What lines below include the word "begin"? Copy each one.

MATERIAL FOR THIS EXERCISE:
+ + + + +

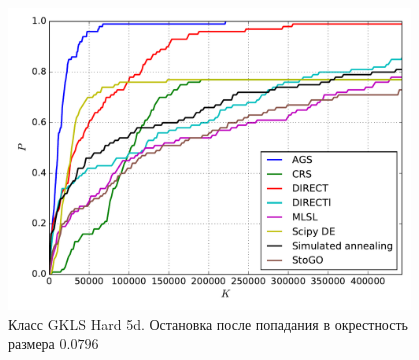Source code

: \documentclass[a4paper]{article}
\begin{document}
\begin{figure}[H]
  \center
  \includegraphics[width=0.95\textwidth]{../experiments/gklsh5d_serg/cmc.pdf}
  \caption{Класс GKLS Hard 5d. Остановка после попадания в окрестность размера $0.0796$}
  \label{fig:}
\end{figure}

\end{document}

+ + + + +

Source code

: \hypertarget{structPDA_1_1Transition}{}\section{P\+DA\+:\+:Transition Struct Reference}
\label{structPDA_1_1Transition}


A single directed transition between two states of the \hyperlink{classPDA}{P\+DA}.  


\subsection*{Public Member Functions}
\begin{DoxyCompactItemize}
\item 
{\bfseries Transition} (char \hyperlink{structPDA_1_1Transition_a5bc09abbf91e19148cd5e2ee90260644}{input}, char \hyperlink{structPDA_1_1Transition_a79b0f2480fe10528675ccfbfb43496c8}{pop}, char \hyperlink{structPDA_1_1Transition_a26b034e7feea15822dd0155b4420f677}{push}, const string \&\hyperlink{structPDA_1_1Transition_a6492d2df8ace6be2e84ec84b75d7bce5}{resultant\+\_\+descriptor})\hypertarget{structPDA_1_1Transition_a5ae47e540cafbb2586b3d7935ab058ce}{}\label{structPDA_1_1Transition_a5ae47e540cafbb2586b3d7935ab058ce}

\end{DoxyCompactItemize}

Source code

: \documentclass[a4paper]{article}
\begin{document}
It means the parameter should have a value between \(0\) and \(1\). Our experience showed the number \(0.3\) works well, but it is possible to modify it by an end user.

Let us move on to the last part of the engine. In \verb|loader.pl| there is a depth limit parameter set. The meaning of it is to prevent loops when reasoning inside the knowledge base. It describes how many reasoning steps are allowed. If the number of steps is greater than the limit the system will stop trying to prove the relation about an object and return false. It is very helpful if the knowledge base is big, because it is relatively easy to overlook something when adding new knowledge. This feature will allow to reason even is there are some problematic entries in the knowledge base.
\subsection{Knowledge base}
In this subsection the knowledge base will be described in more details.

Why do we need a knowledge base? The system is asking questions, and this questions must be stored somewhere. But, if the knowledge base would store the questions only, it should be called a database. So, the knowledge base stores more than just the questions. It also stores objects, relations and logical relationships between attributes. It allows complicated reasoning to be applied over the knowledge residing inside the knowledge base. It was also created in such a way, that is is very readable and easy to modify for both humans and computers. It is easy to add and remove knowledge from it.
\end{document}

+ + + + +

FINISHED TASK:
\begin{document}
\begin{figure}[H]
\begin{DoxyCompactItemize}
\begin{document}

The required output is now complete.